DigitalC’s citywide connectivity push, launched in January 2024, has reported connecting 7,500 households and serving more than 18,000 residents, with 4,700 of those household connections completed in 2025 alone.
The Cleveland Model aims to balance affordability with high-quality service as the city builds out its next-generation network. In June 2025, DigitalC announced the full buildout was achieved in under 18 months, a pace the organization says places the project among the fastest community-based broadband deployments in the United States.
Since its inception, the effort has sought to turn broadband into an engine for digital empowerment, with the buildout accompanied by workforce training and digital-skills initiatives. The program has trained more than 17,500 residents since January 2024, including 10,000 in 2025, and has facilitated over 20,000 digital-skills sessions through partnerships with schools, libraries, housing providers and community groups.
Beyond Ohio, DigitalC tested replication through a Detroit pilot that connected 450 families across three public-housing communities in a collaboration involving philanthropic, public and private partners. The Detroit project is cited as a proof point for the model’s potential broader applicability.

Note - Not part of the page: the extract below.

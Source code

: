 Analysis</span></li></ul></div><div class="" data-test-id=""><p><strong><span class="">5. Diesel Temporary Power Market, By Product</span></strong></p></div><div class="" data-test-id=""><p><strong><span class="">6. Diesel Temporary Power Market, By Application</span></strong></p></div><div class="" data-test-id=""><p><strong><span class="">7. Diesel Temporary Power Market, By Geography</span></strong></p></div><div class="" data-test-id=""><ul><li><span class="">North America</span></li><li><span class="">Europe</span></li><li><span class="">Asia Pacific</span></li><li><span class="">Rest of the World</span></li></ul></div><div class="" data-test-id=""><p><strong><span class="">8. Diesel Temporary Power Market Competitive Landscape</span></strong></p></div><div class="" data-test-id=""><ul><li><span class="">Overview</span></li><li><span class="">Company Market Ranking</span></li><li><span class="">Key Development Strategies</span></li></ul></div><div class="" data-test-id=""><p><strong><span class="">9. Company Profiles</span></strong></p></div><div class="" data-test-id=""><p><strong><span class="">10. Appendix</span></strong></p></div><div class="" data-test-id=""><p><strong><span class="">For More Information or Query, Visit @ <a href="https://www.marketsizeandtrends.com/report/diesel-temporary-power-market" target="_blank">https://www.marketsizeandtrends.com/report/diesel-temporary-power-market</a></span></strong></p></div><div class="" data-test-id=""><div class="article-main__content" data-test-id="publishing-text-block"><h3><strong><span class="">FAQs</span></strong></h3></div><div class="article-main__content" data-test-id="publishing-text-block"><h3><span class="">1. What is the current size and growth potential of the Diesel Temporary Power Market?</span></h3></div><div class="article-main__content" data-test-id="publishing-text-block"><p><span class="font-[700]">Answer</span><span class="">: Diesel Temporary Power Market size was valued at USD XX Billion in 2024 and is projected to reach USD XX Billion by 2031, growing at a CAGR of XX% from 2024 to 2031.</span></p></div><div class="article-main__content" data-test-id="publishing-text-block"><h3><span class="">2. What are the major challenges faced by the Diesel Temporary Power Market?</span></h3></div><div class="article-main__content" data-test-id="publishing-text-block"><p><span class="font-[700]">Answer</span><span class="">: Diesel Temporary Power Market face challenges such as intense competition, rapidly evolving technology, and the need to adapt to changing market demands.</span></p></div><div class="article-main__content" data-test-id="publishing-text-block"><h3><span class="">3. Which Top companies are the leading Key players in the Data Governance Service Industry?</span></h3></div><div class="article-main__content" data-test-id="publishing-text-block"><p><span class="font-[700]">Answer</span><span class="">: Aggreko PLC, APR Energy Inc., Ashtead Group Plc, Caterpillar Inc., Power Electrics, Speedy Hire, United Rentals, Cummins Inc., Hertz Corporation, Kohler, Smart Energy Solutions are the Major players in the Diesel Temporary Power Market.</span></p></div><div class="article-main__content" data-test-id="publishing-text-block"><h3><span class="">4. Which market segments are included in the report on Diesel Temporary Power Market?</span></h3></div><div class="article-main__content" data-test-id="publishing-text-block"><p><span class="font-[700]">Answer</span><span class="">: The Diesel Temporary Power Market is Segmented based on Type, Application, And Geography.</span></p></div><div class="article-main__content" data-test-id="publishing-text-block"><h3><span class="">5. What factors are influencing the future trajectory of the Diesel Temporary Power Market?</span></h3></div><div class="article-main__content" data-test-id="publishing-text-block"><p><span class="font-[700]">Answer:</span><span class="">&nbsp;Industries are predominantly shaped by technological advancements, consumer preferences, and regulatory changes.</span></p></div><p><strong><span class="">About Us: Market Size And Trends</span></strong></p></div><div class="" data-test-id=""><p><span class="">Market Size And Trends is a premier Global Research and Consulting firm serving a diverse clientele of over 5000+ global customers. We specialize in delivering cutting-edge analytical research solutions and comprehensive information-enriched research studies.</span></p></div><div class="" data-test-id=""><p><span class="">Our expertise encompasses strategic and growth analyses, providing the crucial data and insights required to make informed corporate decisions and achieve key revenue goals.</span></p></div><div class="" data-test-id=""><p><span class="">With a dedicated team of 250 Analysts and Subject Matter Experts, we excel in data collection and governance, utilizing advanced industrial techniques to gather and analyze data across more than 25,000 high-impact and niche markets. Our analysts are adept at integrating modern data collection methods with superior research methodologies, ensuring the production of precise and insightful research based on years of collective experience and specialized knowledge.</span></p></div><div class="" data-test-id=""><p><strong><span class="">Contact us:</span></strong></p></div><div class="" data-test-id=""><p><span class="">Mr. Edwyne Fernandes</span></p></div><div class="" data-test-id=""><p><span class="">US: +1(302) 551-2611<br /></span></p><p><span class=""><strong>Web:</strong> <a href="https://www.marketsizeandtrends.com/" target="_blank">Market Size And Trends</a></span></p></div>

DigitalC credits a coalition of funders and institutions for enabling access and mobility: The Mandel Foundation, The Myers Foundation, the State of Ohio, the City of Cleveland and Cleveland City Council, The Gund Foundation, Rocket Community Fund, Microsoft and Google. CEO Joshua Edmonds emphasized that such partnerships are essential to expanding access to everyday online services and advancing economic mobility.